Directions: Only a number is wanted here: the count of lines in the entries below that include the word "through".

Entries supplied:
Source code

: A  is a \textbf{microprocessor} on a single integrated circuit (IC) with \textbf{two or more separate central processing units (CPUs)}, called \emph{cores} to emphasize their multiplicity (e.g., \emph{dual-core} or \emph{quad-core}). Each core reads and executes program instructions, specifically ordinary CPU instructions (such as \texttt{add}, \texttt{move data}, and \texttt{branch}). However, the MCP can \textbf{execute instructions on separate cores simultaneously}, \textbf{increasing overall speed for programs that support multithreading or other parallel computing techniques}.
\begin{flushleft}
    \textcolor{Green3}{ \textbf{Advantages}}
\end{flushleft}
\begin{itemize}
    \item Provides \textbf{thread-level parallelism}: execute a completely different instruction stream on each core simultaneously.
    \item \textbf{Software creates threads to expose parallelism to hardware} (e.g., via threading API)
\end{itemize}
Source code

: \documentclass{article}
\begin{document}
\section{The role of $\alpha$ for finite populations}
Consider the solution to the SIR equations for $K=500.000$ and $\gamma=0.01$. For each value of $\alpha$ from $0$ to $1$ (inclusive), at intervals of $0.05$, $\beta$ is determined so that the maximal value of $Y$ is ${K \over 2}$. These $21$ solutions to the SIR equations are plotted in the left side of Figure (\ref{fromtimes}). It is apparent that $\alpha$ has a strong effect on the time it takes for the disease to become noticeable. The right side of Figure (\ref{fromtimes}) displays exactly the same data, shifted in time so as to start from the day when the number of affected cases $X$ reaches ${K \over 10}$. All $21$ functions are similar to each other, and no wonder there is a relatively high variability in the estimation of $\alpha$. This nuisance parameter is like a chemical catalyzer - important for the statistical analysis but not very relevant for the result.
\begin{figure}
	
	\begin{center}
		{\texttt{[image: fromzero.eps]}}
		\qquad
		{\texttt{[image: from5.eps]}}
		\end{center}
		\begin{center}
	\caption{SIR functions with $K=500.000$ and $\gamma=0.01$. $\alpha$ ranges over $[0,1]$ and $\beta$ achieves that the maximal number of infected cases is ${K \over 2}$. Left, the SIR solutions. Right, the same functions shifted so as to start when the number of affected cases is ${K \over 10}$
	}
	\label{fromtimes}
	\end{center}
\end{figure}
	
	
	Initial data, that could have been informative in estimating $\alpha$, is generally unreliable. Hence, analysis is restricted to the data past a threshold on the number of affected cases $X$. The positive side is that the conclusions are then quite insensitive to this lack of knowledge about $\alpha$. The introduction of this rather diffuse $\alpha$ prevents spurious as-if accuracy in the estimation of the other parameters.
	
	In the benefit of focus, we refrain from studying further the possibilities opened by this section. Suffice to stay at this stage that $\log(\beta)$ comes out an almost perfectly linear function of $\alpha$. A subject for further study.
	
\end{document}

---

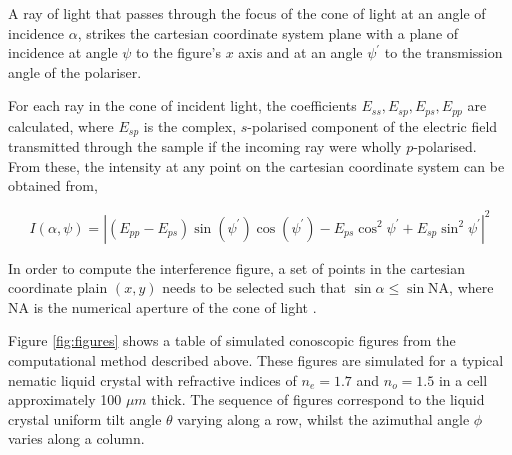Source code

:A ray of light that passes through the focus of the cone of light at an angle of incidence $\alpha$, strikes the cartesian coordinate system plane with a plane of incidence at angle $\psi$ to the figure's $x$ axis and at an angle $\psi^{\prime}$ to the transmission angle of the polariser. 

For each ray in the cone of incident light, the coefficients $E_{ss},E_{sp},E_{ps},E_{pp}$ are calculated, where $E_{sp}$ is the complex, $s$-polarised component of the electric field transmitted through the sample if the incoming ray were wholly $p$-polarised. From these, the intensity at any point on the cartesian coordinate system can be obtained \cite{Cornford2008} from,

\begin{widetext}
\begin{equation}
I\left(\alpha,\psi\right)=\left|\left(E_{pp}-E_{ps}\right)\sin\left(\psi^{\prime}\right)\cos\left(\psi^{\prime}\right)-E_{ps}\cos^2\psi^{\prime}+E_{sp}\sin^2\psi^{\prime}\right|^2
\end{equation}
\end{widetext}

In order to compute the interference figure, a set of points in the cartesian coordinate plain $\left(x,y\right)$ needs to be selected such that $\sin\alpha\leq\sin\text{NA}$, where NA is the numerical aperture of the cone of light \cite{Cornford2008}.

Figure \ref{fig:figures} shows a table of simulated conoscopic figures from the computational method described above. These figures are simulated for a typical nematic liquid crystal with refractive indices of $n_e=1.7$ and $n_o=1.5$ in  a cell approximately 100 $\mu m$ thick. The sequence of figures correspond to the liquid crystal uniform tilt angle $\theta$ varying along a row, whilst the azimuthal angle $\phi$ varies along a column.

Output below: 2